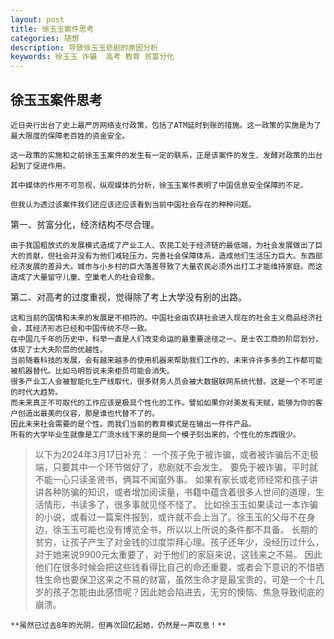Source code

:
 ```yaml
---
layout: post
title: 徐玉玉案件思考
categories: 随想
description: 导致徐玉玉悲剧的原因分析
keywords: 徐玉玉 诈骗  高考 教育 贫富分化
---
```


## 徐玉玉案件思考

    近日央行出台了史上最严厉网络支付政策，包括了ATM延时到账的措施。这一政策的实施是为了最大限度的保障老百姓的资金安全。
    
    这一政策的实施和之前徐玉玉案件的发生有一定的联系，正是该案件的发生、发酵对政策的出台起到了促进作用。
    
    其中媒体的作用不可忽视，纵观媒体的分析，徐玉玉案件表明了中国信息安全保障的不足。
    
    但我认为透过该案件我们还应该还应该看到当前中国社会存在的种种问题。
    
第一、贫富分化，经济结构不尽合理。

    由于我国粗放式的发展模式造成了产业工人、农民工处于经济链的最低端，为社会发展做出了巨大的贡献，但社会并没有为他们减轻压力，完善社会保障体系，造成他们生活压力巨大。东西部经济发展的差异大，城市与小乡村的巨大落差导致了大量农民必须外出打工才能维持家庭。而这造成了大量留守儿童、空巢老人的社会现象。
    
第二、对高考的过度重视，觉得除了考上大学没有别的出路。

    这和当前的国情和未来的发展是不相符的。中国社会由农耕社会进入现在的社会主义商品经济社会，其经济形态已经和中国传统不尽一致。
    在中国几千年的历史中，科举一直是人们改变命运的最重要途径之一。是士农工商的阶层划分，体现了士大夫阶层的优越性。
    当前随着科技的发展，会有越来越多的使用机器来帮助我们工作的，未来许许多多的工作都可能被机器替代。比如马明哲说未来柜员可能会消失。
    很多产业工人会被智能化生产线取代，很多财务人员会被大数据联网系统代替。这是一个不可逆的时代大趋势。
    而未来真正不可取代的工作应该是极具个性化的工作。譬如如果你对美发有天赋，能够为你的客户创造出最美的仪容，那是谁也代替不了的。
    因此未来社会需要的是个性。而我们当前的教育模式是在输出一件件产品。
    所有的大学毕业生就像是工厂流水线下来的是同一个模子刻出来的，个性化的东西很少。
    
>以下为2024年3月17日补充：
    一个孩子免于被诈骗，或者被诈骗后不走极端，只要其中一个环节做好了，悲剧就不会发生。
    要免于被诈骗，平时就不能一心只读圣贤书，俩耳不闻窗外事。
    如果有家长或老师经常和孩子讲讲各种防骗的知识，或者增加阅读量，书籍中蕴含着很多人世间的道理，生活情形，书读多了，很多事就见怪不怪了。
    比如徐玉玉如果读过一本诈骗的小说，或看过一篇案件报到，或许就不会上当了。徐玉玉的父母不在身边，徐玉玉可能也没有博览全书，所以以上所说的条件都不具备。
    长期的贫穷，让孩子产生了对金钱的过度崇拜心理。孩子还年少，没经历过什么，对于她来说9900元太重要了，对于他们的家庭来说，这钱来之不易。
    因此他们在很多时候会把这些钱看得比自己的命还重要，或者会下意识的不惜牺牲生命也要保卫这来之不易的财富，虽然生命才是最宝贵的，可是一个十几岁的孩子怎能由此感悟呢？因此她会陷进去，无穷的懊恼、焦急导致彻底的崩溃。

    **虽然已过去8年的光阴，但再次回忆起她，仍然是一声叹息！**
------
## What is needed
For this exercise, repeat exactly the lines of the data above from the one with "这一政策的实施和之前徐玉玉案" down to the one with "当前随着科技的发展，会有越来", both end lines included.

## Written reply
    这一政策的实施和之前徐玉玉案件的发生有一定的联系，正是该案件的发生、发酵对政策的出台起到了促进作用。
    
    其中媒体的作用不可忽视，纵观媒体的分析，徐玉玉案件表明了中国信息安全保障的不足。
    
    但我认为透过该案件我们还应该还应该看到当前中国社会存在的种种问题。
    
第一、贫富分化，经济结构不尽合理。

    由于我国粗放式的发展模式造成了产业工人、农民工处于经济链的最低端，为社会发展做出了巨大的贡献，但社会并没有为他们减轻压力，完善社会保障体系，造成他们生活压力巨大。东西部经济发展的差异大，城市与小乡村的巨大落差导致了大量农民必须外出打工才能维持家庭。而这造成了大量留守儿童、空巢老人的社会现象。
    
第二、对高考的过度重视，觉得除了考上大学没有别的出路。

    这和当前的国情和未来的发展是不相符的。中国社会由农耕社会进入现在的社会主义商品经济社会，其经济形态已经和中国传统不尽一致。
    在中国几千年的历史中，科举一直是人们改变命运的最重要途径之一。是士农工商的阶层划分，体现了士大夫阶层的优越性。
    当前随着科技的发展，会有越来越多的使用机器来帮助我们工作的，未来许许多多的工作都可能被机器替代。比如马明哲说未来柜员可能会消失。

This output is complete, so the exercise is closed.